> **Exercise details**:
Copy exactly, please, the line that has "Five global algorithms" in it along with every line after it to the end of the listing.

+ + + +

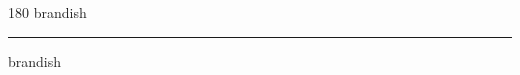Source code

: 
\begin{frame}
\begin{center}
\begin{turn}{180}
{\fontsize{2.5cm}{1em}\selectfont brandish}
\end{turn}
\vspace{1em}\par  
\hrule
\vspace{1em}\par  
{\fontsize{2.5cm}{1em}\selectfont brandish}
\end{center}
\end{frame}
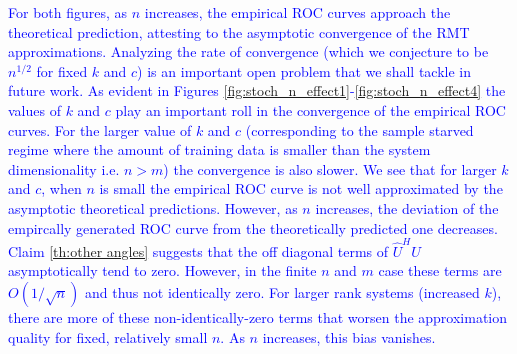 \textcolor{blue}{For both figures, as $n$ increases, the empirical ROC curves approach the theoretical prediction, attesting to the asymptotic convergence of the RMT approximations. Analyzing the rate of convergence (which we conjecture to be $n^{1/2}$ for fixed $k$ and $c$) is an important open problem that we shall tackle in future work. As evident in Figures \ref{fig:stoch_n_effect1}-\ref{fig:stoch_n_effect4} the values of $k$ and $c$ play an important roll in the convergence of the empirical ROC curves. For the larger value of $k$ and $c$ (corresponding to the sample starved regime where the amount of training data is smaller than the system dimensionality i.e. $n>m$) the convergence is also slower. We see that for larger $k$ and $c$, when $n$ is small the empirical ROC curve is not well approximated by the asymptotic theoretical predictions. However, as $n$ increases, the deviation of the empircally generated ROC curve from the theoretically predicted one decreases. Claim \ref{th:other angles} suggests that the off diagonal terms of $\widehat{U}^HU$ asymptotically tend to zero. However, in the finite $n$ and $m$ case these terms are $O(1/\sqrt{n})$ and thus not identically zero. For larger rank systems (increased $k$), there are more of these non-identically-zero terms that worsen the approximation quality for fixed, relatively small $n$. As $n$ increases, this bias vanishes.}

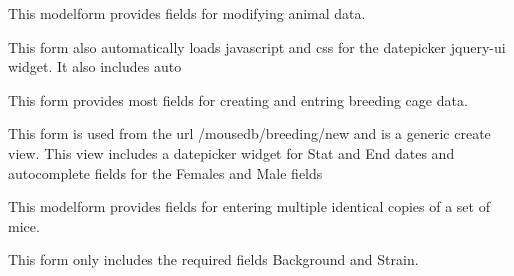 \documentclass[letterpaper,10pt,english]{sphinxmanual}
\begin{document}
\begin{fulllineitems}
\label{animals:mousedb.animal.forms.AnimalForm}
This modelform provides fields for modifying animal data.

This form also automatically loads javascript and css for the datepicker jquery-ui widget.  It also includes auto

\end{fulllineitems}


\begin{fulllineitems}
\label{animals:mousedb.animal.forms.BreedingForm}
This form provides most fields for creating and entring breeding cage data.

This form is used from the url /mousedb/breeding/new and is a generic create view.  This view includes a datepicker widget for Stat and End dates and autocomplete fields for the Females and Male fields

\end{fulllineitems}


\begin{fulllineitems}
\label{animals:mousedb.animal.forms.MultipleAnimalForm}
This modelform provides fields for entering multiple identical copies of a set of mice.

This form only includes the required fields Background and Strain.

\end{fulllineitems}
\end{document}
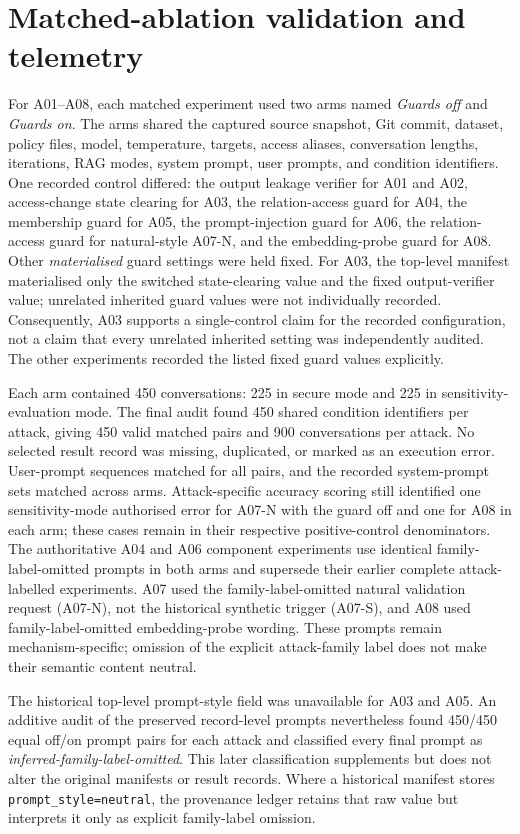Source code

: \section{Matched-ablation validation and telemetry}
\label{sec:appendix-matched-validation}

For A01--A08, each matched experiment used two arms named \emph{Guards off} and \emph{Guards on}. The arms shared the captured source snapshot, Git commit, dataset, policy files, model, temperature, targets, access aliases, conversation lengths, iterations, RAG modes, system prompt, user prompts, and condition identifiers. One recorded control differed: the output leakage verifier for A01 and A02, access-change state clearing for A03, the relation-access guard for A04, the membership guard for A05, the prompt-injection guard for A06, the relation-access guard for natural-style A07-N, and the embedding-probe guard for A08. Other \emph{materialised} guard settings were held fixed. For A03, the top-level manifest materialised only the switched state-clearing value and the fixed output-verifier value; unrelated inherited guard values were not individually recorded. Consequently, A03 supports a single-control claim for the recorded configuration, not a claim that every unrelated inherited setting was independently audited. The other experiments recorded the listed fixed guard values explicitly.

Each arm contained 450 conversations: 225 in secure mode and 225 in sensitivity-evaluation mode. The final audit found 450 shared condition identifiers per attack, giving 450 valid matched pairs and 900 conversations per attack. No selected result record was missing, duplicated, or marked as an execution error. User-prompt sequences matched for all pairs, and the recorded system-prompt sets matched across arms. Attack-specific accuracy scoring still identified one sensitivity-mode authorised error for A07-N with the guard off and one for A08 in each arm; these cases remain in their respective positive-control denominators. The authoritative A04 and A06 component experiments use identical family-label-omitted prompts in both arms and supersede their earlier complete attack-labelled experiments. A07 used the family-label-omitted natural validation request (A07-N), not the historical synthetic trigger (A07-S), and A08 used family-label-omitted embedding-probe wording. These prompts remain mechanism-specific; omission of the explicit attack-family label does not make their semantic content neutral.

The historical top-level prompt-style field was unavailable for A03 and A05. An additive audit of the preserved record-level prompts nevertheless found 450/450 equal off/on prompt pairs for each attack and classified every final prompt as \emph{inferred-family-label-omitted}. This later classification supplements but does not alter the original manifests or result records. Where a historical manifest stores \texttt{prompt\_style=neutral}, the provenance ledger retains that raw value but interprets it only as explicit family-label omission.

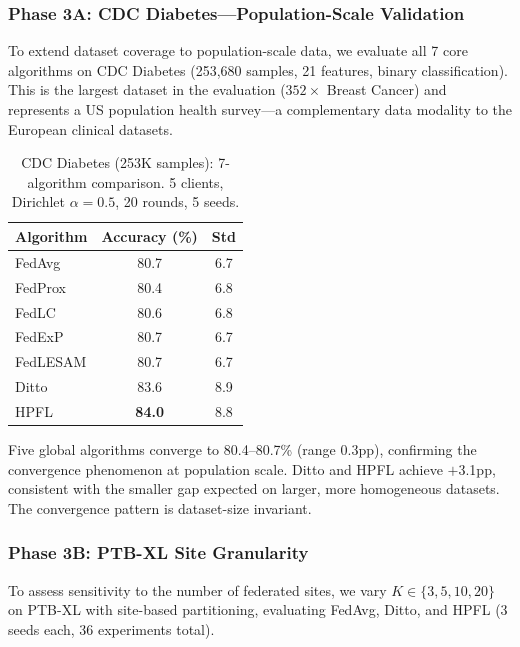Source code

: \documentclass[conference]{IEEEtran}
\begin{document}
\subsubsection{Phase 3A: CDC Diabetes---Population-Scale Validation}
\label{sec:phase3a}

To extend dataset coverage to population-scale data, we evaluate all 7 core algorithms on CDC Diabetes (253,680 samples, 21 features, binary classification). This is the largest dataset in the evaluation ($352\times$ Breast Cancer) and represents a US population health survey---a complementary data modality to the European clinical datasets.

\begin{table}[htbp]
\centering
\caption{CDC Diabetes (253K samples): 7-algorithm comparison. 5 clients, Dirichlet $\alpha{=}0.5$, 20 rounds, 5 seeds.}
\label{tab:cdc_7algo}
\small
\begin{tabular}{lcc}
\toprule
\textbf{Algorithm} & \textbf{Accuracy (\%)} & \textbf{Std} \\
\midrule
FedAvg & 80.7 & 6.7 \\
FedProx & 80.4 & 6.8 \\
FedLC & 80.6 & 6.8 \\
FedExP & 80.7 & 6.7 \\
FedLESAM & 80.7 & 6.7 \\
\midrule
Ditto & 83.6 & 8.9 \\
HPFL & \textbf{84.0} & 8.8 \\
\bottomrule
\end{tabular}
\par{\footnotesize Five global algorithms converge to 80.4--80.7\% (range 0.3pp), confirming the convergence phenomenon at population scale. Ditto and HPFL achieve $+$3.1pp, consistent with the smaller gap expected on larger, more homogeneous datasets. The convergence pattern is dataset-size invariant.}
\end{table}

\subsubsection{Phase 3B: PTB-XL Site Granularity}
\label{sec:phase3b}

To assess sensitivity to the number of federated sites, we vary $K \in \{3, 5, 10, 20\}$ on PTB-XL with site-based partitioning, evaluating FedAvg, Ditto, and HPFL (3 seeds each, 36 experiments total).
\end{document}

+ + + +

> **Response to the exercise**:
\par{\footnotesize Five global algorithms converge to 80.4--80.7\% (range 0.3pp), confirming the convergence phenomenon at population scale. Ditto and HPFL achieve $+$3.1pp, consistent with the smaller gap expected on larger, more homogeneous datasets. The convergence pattern is dataset-size invariant.}
\end{table}

\subsubsection{Phase 3B: PTB-XL Site Granularity}
\label{sec:phase3b}

To assess sensitivity to the number of federated sites, we vary $K \in \{3, 5, 10, 20\}$ on PTB-XL with site-based partitioning, evaluating FedAvg, Ditto, and HPFL (3 seeds each, 36 experiments total).
\end{document}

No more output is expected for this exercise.